New York state raised fast food workers’ minimum wage through a similar wage-setting board, and Seattle created a multi-stakeholder board that sets labor standards for domestic workers, including independent contractors. “Sectoral councils are really well suited for industries where unions have little or no density and the structure of the industry is heavily fragmented and makes traditional organizing difficult or impossible,” explains David Madland, senior adviser to the American Worker Project at the Center for American Progress. Only 1.3 percent of all restaurant workers are union members, and even if one fast food location could manage to unionize, that wouldn’t prevent the franchise down the block from undercutting them on wages. “The sectoral council can help ensure that we have competition that’s based on productivity and improving the delivery of services, rather than on squeezing workers,” says Madland. 

It’s worth noting that not all industry standard-setting efforts are created equal. New York legislators recently introduced a sectoral bargaining proposal that, on paper, would allow delivery and ride-hailing gig workers to elect unions to negotiate with tech corporations, such as Uber and Instacart, for industrywide wages and benefits.

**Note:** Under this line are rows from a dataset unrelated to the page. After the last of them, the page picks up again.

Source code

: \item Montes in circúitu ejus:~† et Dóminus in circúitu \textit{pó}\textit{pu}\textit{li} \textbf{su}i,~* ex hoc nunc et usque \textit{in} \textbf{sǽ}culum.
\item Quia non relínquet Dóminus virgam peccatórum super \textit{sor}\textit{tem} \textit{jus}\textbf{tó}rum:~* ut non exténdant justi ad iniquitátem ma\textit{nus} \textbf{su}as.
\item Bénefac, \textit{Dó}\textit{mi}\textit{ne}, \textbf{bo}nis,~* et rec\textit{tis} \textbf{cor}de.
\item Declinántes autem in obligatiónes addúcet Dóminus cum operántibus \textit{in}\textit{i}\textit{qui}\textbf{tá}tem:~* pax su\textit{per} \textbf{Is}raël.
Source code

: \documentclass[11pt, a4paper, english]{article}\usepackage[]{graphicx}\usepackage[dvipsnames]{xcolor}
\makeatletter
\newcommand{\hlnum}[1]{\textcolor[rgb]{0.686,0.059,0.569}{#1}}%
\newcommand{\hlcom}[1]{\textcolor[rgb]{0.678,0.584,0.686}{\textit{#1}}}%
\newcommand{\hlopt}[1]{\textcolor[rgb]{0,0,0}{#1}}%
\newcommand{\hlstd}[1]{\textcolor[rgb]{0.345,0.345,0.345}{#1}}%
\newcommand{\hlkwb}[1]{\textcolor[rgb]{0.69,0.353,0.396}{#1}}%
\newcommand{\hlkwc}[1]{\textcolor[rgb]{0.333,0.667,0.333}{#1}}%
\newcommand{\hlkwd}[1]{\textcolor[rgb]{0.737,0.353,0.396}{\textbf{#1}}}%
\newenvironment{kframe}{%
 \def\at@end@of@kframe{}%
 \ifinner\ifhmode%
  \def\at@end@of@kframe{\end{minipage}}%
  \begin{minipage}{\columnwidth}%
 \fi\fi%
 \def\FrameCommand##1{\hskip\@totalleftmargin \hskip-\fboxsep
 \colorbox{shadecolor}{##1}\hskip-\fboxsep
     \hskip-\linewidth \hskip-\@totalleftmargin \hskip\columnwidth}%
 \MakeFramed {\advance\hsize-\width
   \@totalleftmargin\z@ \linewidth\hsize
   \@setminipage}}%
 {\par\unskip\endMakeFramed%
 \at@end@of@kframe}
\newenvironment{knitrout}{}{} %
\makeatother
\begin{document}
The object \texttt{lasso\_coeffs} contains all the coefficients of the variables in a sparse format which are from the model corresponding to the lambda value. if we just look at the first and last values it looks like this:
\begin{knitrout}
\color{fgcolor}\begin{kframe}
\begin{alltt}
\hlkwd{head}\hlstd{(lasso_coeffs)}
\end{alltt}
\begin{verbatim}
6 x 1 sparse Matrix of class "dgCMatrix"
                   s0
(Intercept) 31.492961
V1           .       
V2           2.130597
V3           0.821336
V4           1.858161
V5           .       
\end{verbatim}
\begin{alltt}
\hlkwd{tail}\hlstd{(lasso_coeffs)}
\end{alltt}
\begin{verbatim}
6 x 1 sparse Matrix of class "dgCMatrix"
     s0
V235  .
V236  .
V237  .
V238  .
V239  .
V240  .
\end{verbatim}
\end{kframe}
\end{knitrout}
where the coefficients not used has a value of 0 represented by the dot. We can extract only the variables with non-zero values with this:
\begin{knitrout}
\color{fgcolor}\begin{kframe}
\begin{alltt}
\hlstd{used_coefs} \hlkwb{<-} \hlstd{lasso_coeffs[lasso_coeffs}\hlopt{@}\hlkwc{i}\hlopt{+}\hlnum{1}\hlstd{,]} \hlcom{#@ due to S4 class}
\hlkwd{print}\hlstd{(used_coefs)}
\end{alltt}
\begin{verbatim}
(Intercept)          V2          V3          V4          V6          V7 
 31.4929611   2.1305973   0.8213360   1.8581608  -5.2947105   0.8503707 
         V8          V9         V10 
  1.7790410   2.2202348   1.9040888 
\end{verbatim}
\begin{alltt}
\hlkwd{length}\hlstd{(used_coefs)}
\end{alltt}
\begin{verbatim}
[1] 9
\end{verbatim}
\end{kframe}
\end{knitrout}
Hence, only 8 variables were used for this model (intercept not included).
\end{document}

However, this proposal also requires gig workers to give up several rights, namely, their right to be classified as employees instead of independent contractors. Creating a legal carve out to permanently classify gig workers as contractors bars these workers from engaging in collective bargaining directly. The bill would also prevent workers from being paid for time spent looking for rides (undermining the value of any minimum wage unions may negotiate). The proposal also includes a no-strike clause and replaces existing state-level unemployment insurance with portable benefits that could be less generous, among many other issues raised by critics.

By contrast, the FAST Recovery Act in California does not preclude fast food workers from forming a union to bargain for benefits beyond the standards set by the sectoral council. The council also would not take away any existing workers’ protections and benefits. The bill has already been passed by the California Assembly Judiciary, Labor and Employment, and Appropriations Committees and awaits floor votes in the Assembly and Senate.